[Dataset excerpts]
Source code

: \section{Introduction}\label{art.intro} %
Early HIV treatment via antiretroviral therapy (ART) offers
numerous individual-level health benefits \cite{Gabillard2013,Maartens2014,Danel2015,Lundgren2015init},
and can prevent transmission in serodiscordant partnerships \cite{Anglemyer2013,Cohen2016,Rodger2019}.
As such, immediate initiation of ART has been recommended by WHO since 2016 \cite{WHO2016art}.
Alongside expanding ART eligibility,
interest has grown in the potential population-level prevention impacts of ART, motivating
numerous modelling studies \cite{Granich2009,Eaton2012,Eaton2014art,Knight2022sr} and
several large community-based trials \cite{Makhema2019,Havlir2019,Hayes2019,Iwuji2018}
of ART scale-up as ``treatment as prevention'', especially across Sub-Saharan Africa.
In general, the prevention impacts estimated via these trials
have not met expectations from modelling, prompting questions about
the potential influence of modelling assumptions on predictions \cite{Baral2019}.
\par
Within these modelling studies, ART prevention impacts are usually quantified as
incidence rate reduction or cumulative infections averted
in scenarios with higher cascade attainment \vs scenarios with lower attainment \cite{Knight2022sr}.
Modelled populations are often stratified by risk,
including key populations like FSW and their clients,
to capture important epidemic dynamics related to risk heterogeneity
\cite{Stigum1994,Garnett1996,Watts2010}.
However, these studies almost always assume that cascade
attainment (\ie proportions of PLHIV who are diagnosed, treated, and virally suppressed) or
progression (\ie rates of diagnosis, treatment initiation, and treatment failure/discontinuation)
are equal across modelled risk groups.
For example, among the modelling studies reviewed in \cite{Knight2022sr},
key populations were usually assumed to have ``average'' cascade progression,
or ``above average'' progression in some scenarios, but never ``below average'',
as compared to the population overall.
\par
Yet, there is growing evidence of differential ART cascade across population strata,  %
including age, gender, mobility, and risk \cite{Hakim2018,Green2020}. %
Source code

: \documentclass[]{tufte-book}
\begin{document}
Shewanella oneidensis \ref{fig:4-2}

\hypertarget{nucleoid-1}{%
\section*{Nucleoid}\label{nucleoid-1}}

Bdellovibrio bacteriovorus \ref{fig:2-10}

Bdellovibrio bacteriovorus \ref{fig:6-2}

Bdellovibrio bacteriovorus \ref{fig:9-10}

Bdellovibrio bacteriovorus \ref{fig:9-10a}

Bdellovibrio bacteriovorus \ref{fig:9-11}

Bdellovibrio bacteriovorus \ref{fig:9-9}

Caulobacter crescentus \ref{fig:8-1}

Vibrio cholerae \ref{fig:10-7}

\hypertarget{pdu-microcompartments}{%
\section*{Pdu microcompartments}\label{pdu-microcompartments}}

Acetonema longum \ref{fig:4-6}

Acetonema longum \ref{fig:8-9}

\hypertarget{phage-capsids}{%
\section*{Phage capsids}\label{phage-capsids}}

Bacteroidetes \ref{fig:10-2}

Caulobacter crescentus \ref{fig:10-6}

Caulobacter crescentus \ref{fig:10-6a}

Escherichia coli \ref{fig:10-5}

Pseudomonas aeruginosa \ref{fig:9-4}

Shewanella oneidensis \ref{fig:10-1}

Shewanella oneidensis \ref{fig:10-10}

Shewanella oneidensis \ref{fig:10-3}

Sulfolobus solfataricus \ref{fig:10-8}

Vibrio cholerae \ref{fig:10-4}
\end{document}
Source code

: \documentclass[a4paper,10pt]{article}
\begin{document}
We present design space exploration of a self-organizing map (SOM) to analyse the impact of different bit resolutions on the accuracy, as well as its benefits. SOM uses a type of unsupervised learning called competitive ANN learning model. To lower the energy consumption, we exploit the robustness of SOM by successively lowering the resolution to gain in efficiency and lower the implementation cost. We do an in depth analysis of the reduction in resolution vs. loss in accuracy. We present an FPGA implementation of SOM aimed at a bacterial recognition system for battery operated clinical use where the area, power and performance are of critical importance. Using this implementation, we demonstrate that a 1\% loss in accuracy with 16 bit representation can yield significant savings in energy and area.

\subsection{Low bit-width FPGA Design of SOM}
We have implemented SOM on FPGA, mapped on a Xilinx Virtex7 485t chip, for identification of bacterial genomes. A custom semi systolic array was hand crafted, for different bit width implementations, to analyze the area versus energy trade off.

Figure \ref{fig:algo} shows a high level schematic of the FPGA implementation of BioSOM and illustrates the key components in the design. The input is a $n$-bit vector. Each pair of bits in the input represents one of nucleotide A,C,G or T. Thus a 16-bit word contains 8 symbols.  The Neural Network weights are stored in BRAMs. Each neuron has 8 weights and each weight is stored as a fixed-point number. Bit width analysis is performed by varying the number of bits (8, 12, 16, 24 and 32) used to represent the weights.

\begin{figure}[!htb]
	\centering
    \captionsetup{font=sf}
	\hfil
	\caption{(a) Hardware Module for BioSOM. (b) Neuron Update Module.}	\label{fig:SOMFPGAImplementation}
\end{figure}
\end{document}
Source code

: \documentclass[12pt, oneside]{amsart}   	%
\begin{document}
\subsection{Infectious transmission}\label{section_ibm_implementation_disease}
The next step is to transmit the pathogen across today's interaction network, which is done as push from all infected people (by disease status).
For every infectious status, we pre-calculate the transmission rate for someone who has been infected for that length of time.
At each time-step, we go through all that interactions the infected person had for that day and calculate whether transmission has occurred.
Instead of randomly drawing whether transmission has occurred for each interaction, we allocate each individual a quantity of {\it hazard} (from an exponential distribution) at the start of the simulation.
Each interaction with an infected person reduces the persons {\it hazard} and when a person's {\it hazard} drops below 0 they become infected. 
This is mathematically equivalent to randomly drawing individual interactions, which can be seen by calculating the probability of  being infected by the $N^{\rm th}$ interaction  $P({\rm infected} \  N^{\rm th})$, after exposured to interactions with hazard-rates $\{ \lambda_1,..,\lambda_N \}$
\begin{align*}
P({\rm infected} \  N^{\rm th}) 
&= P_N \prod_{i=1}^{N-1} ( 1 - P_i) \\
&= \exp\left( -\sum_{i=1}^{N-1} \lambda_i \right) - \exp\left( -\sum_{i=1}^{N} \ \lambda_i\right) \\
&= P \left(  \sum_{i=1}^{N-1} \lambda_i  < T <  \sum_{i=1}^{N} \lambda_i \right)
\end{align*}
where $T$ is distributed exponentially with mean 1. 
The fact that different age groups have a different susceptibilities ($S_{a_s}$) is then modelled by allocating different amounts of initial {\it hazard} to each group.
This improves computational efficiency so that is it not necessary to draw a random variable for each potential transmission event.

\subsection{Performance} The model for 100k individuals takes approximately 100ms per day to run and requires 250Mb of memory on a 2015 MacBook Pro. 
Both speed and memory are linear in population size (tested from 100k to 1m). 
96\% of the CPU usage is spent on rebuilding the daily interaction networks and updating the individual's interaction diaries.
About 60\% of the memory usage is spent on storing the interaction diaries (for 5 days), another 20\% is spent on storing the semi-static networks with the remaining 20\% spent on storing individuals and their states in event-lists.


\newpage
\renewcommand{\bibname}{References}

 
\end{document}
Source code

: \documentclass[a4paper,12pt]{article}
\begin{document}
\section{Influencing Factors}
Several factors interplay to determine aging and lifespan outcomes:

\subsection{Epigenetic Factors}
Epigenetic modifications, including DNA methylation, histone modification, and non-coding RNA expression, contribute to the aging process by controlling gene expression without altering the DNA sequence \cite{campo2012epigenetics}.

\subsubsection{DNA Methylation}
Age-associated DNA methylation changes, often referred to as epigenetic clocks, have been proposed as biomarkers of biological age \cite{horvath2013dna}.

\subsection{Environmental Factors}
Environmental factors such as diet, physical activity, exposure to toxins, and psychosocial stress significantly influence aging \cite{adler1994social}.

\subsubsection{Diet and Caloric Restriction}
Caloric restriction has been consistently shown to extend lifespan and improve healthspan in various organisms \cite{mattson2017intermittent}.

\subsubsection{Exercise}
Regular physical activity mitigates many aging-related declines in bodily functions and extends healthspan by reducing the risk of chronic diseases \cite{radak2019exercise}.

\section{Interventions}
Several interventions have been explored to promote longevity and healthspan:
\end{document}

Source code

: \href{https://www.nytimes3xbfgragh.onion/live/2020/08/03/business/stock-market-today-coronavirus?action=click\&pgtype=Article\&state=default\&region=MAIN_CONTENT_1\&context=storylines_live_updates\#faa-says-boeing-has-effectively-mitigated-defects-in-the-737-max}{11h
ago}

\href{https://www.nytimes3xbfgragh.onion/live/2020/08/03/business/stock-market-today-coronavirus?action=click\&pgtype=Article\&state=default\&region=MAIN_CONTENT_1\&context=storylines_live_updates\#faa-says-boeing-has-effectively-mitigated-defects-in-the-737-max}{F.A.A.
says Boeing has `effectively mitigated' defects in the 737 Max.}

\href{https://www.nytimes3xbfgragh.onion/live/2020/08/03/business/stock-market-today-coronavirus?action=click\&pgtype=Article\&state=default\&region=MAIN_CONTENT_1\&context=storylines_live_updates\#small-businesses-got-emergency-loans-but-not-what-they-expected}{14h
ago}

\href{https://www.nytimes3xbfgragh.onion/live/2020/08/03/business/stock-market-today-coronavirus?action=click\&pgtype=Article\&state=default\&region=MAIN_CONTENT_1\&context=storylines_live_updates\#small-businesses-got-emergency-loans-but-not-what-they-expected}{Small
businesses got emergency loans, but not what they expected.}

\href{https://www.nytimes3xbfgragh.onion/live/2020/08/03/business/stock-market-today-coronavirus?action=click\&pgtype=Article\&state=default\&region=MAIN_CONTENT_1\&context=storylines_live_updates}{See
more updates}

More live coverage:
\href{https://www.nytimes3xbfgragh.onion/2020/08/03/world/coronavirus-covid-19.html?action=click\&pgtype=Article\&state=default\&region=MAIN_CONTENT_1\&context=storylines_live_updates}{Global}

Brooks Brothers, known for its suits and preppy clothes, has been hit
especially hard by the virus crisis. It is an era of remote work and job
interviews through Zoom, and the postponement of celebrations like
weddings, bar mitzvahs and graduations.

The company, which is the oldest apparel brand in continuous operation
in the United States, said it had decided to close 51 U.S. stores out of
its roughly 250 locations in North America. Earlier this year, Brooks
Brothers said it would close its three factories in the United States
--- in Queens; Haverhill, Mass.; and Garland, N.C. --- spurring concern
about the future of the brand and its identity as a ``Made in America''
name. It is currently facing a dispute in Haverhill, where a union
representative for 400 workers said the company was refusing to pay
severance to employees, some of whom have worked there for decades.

### [Assigned task]
Keep only those lines of the records that hold "effectively", and return them.

### [Finished task]
: \href{https://www.nytimes3xbfgragh.onion/live/2020/08/03/business/stock-market-today-coronavirus?action=click\&pgtype=Article\&state=default\&region=MAIN_CONTENT_1\&context=storylines_live_updates\#faa-says-boeing-has-effectively-mitigated-defects-in-the-737-max}{11h
\href{https://www.nytimes3xbfgragh.onion/live/2020/08/03/business/stock-market-today-coronavirus?action=click\&pgtype=Article\&state=default\&region=MAIN_CONTENT_1\&context=storylines_live_updates\#faa-says-boeing-has-effectively-mitigated-defects-in-the-737-max}{F.A.A.
says Boeing has `effectively mitigated' defects in the 737 Max.}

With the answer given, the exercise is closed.